Write ${\displaystyle n=n_{\ell }p^{\ell }+\cdots +n_{1}p+n_{0}}$ in base p. Then ${\displaystyle \textstyle \left\lfloor {\frac {n}{p^{i}}}\right\rfloor =n_{\ell }p^{\ell -i}+\cdots +n_{i+1}p+n_{i}}$, and therefore

{\displaystyle {\begin{aligned}\nu _{p}(n!)&=\sum _{i=1}^{\ell }\left\lfloor {\frac {n}{p^{i}}}\right\rfloor \\&=\sum _{i=1}^{\ell }\left(n_{\ell }p^{\ell -i}+\cdots +n_{i+1}p+n_{i}\right)\\&=\sum _{i=1}^{\ell }\sum _{j=i}^{\ell }n_{j}p^{j-i}\\&=\sum _{j=1}^{\ell }\sum _{i=1}^{j}n_{j}p^{j-i}\\&=\sum _{j=1}^{\ell }n_{j}\cdot {\frac {p^{j}-1}{p-1}}\\&=\sum _{j=0}^{\ell }n_{j}\cdot {\frac {p^{j}-1}{p-1}}\\&={\frac {1}{p-1}}\sum _{j=0}^{\ell }\left(n_{j}p^{j}-n_{j}\right)\\&={\frac {1}{p-1}}\left(n-s_{p}(n)\right).\end{aligned}}}

## Applications

Legendre's formula can be used to prove Kummer's theorem. As one special case, it can be used to prove that if n is a positive integer then 4 divides ${\displaystyle {\binom {2n}{n}}}$ if and only if n is not a power of 2.

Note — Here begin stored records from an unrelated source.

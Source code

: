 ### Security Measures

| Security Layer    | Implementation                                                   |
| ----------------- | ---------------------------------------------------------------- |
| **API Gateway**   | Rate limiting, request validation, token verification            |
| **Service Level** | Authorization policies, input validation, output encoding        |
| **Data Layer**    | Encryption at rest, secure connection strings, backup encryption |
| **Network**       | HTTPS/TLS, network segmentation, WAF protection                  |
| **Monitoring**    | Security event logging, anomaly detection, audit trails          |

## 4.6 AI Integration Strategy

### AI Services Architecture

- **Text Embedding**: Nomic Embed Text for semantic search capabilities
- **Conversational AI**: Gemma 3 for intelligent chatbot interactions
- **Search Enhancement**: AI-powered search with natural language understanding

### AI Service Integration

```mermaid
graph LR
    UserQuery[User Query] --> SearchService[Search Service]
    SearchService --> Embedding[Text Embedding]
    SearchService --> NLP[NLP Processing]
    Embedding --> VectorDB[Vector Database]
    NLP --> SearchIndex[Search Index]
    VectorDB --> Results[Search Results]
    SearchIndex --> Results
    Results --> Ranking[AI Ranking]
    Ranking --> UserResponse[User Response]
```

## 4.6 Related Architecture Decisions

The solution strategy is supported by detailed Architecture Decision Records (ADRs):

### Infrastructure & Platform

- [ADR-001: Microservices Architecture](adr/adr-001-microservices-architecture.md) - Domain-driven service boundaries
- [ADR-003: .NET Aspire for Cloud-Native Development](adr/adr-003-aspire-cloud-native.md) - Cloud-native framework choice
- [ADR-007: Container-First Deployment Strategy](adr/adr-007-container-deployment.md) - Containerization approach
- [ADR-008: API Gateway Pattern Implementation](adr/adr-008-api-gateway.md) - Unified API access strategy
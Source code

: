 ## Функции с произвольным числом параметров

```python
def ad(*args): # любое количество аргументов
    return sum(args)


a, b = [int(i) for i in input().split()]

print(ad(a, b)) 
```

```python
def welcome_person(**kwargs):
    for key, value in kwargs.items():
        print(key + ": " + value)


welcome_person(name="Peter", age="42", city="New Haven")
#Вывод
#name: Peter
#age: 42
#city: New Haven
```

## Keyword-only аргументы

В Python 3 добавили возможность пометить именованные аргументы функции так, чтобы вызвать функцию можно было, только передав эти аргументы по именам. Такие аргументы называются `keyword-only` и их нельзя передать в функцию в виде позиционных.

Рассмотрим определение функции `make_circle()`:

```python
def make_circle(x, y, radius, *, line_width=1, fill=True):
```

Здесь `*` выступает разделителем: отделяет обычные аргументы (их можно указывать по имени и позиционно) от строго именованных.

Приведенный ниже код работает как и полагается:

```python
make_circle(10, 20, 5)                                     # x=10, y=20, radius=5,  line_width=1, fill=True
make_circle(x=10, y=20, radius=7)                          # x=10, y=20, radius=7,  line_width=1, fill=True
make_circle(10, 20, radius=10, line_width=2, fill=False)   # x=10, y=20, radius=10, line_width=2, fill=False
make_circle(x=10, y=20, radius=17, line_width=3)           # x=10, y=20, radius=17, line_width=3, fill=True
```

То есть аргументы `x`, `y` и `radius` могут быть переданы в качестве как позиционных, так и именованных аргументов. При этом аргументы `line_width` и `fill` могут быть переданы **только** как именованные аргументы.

It follows from Legendre's formula that the p-adic exponential function has radius of convergence ${\displaystyle p^{-1/(p-1)}}$.

## References

• Legendre, A. M. (1830), Théorie des Nombres, Paris: Firmin Didot Frères
• Moll, Victor H. (2012), Numbers and Functions, American Mathematical Society, ISBN 978-0821887950, MR 2963308, page 77
• Leonard Eugene Dickson, History of the Theory of Numbers, Volume 1, Carnegie Institution of Washington, 1919, page 263.